(Stored data)
════
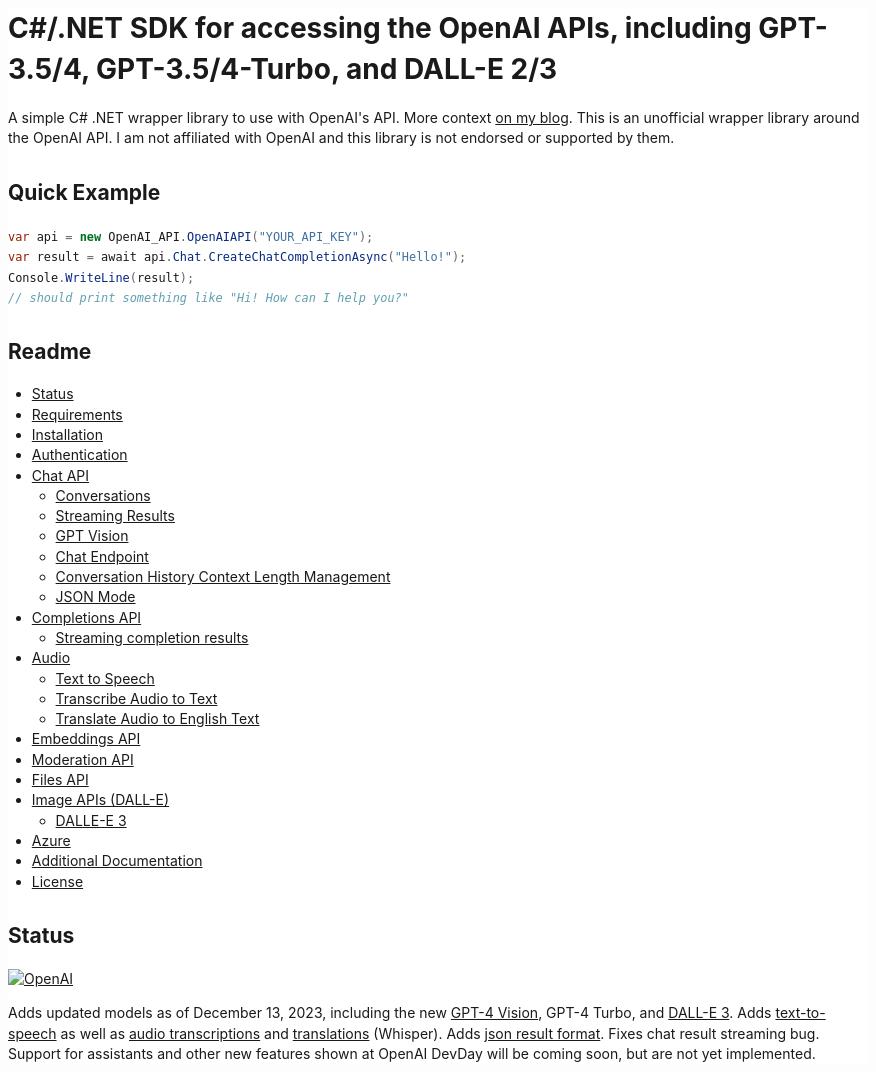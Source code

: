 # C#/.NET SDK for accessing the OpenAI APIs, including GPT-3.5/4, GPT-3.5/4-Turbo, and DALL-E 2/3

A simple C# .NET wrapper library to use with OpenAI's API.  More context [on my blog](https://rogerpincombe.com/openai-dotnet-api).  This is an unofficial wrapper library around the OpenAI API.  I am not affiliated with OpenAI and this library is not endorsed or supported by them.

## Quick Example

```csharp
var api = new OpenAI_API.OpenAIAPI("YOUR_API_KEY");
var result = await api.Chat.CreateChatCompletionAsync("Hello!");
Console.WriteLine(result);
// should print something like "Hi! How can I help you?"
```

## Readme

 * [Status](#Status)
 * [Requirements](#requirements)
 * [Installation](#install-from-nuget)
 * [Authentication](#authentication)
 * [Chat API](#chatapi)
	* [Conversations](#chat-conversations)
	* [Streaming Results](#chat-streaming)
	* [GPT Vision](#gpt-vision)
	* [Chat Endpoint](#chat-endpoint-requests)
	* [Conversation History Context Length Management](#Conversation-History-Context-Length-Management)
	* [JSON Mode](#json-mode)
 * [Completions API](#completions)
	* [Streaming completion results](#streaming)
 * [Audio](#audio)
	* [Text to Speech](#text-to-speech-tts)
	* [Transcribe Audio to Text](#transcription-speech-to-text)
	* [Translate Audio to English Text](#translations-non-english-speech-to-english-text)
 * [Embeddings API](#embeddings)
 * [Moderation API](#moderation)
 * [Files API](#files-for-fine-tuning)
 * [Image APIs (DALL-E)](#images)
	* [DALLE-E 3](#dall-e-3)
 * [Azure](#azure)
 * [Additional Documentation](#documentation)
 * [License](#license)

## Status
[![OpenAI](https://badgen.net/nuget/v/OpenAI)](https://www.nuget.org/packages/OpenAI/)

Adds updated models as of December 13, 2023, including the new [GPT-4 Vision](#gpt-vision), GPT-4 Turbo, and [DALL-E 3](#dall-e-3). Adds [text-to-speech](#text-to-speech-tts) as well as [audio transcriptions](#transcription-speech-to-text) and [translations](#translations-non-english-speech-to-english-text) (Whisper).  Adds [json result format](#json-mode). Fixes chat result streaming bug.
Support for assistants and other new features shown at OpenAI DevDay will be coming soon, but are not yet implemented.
════
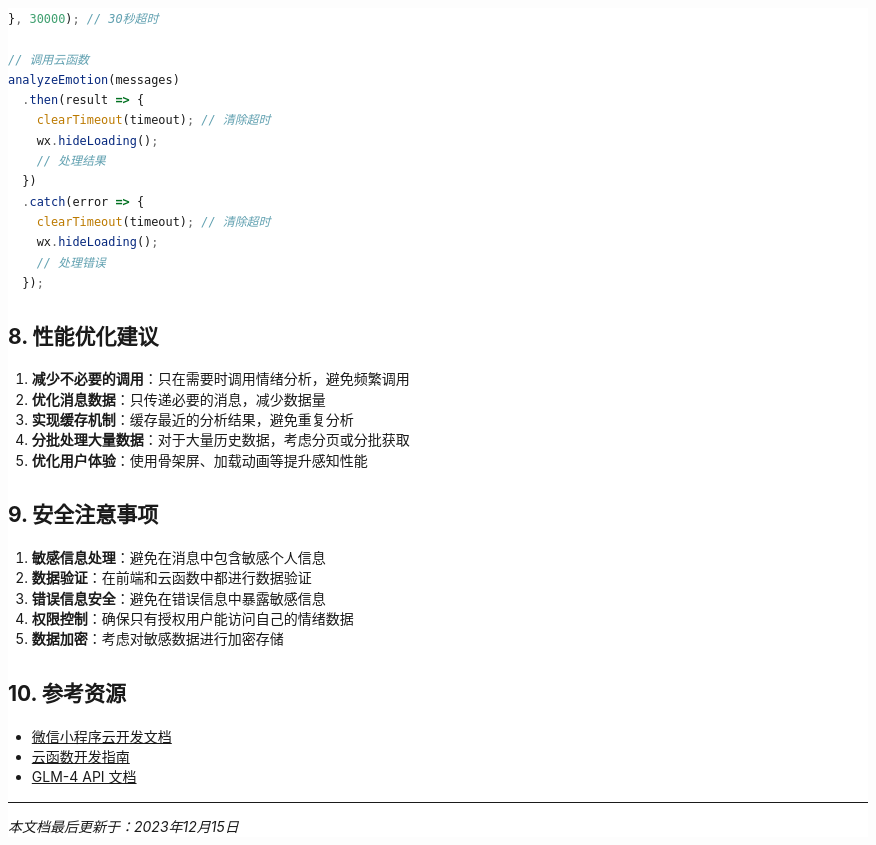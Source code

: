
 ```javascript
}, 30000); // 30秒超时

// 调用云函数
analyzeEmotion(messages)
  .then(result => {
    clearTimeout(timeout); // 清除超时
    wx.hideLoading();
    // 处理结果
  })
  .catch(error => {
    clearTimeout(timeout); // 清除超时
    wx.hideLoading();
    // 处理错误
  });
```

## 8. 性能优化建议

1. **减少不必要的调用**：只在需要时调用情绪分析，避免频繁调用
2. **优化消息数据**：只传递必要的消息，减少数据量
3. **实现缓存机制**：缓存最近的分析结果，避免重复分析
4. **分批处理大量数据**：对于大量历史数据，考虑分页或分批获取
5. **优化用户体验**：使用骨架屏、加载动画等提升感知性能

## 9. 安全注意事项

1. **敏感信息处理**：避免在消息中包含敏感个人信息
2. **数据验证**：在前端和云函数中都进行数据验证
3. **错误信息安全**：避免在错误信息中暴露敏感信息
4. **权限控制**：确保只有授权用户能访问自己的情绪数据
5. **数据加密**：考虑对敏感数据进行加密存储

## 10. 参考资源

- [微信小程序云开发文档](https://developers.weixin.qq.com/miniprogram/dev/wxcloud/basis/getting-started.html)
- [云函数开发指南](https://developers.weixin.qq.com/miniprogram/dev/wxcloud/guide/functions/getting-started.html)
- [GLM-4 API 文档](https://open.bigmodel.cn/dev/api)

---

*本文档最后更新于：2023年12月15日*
════
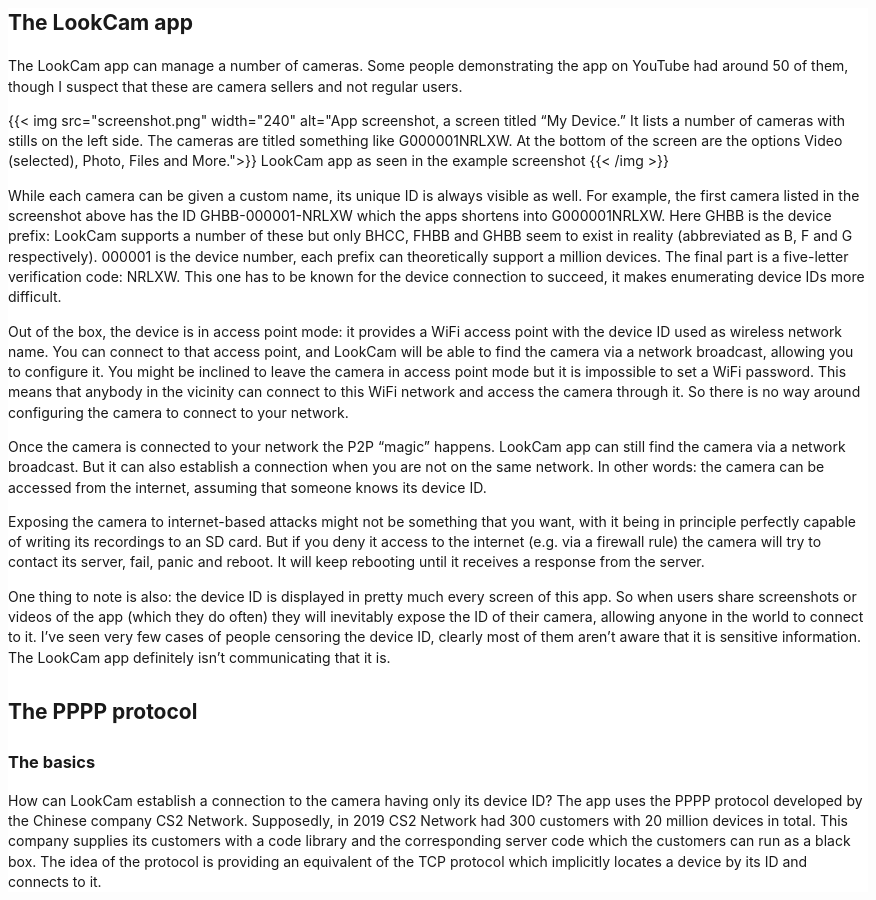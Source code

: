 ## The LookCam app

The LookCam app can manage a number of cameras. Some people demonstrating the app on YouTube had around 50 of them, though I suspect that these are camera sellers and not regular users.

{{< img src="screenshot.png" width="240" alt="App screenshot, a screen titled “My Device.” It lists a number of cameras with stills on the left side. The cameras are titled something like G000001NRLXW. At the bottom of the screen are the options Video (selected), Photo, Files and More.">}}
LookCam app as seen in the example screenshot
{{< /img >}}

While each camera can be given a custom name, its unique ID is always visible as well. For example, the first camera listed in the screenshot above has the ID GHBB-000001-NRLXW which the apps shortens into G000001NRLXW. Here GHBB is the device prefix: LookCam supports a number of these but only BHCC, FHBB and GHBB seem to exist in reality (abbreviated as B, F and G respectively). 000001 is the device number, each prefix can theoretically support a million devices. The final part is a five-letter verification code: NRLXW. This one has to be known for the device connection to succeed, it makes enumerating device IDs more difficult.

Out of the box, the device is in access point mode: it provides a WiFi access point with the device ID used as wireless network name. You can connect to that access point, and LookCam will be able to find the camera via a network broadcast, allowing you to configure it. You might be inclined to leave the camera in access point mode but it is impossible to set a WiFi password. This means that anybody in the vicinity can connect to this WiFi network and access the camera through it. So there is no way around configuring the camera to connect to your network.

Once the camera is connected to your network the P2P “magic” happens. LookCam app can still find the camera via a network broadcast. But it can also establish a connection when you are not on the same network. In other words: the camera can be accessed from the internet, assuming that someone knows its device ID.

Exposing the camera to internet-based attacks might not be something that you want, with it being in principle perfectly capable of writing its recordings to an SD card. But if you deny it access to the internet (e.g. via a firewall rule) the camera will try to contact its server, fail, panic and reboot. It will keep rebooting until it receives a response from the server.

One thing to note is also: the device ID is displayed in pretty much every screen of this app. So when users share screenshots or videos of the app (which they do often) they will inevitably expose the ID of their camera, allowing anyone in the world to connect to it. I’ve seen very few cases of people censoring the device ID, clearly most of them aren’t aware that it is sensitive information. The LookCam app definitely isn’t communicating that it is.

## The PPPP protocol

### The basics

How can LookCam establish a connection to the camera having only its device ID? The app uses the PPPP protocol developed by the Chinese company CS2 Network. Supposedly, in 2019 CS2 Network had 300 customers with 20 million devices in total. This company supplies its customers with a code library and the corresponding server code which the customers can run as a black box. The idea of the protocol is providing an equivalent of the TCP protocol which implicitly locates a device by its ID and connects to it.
════
EXERCISE DESCRIPTION
Above are some records; copy exactly the lines from the one with "## The LookCam app" through the one with "While each camera", both included, and no others.

ANSWER BELOW
: ## The LookCam app

The LookCam app can manage a number of cameras. Some people demonstrating the app on YouTube had around 50 of them, though I suspect that these are camera sellers and not regular users.

{{< img src="screenshot.png" width="240" alt="App screenshot, a screen titled “My Device.” It lists a number of cameras with stills on the left side. The cameras are titled something like G000001NRLXW. At the bottom of the screen are the options Video (selected), Photo, Files and More.">}}
LookCam app as seen in the example screenshot
{{< /img >}}

While each camera can be given a custom name, its unique ID is always visible as well. For example, the first camera listed in the screenshot above has the ID GHBB-000001-NRLXW which the apps shortens into G000001NRLXW. Here GHBB is the device prefix: LookCam supports a number of these but only BHCC, FHBB and GHBB seem to exist in reality (abbreviated as B, F and G respectively). 000001 is the device number, each prefix can theoretically support a million devices. The final part is a five-letter verification code: NRLXW. This one has to be known for the device connection to succeed, it makes enumerating device IDs more difficult.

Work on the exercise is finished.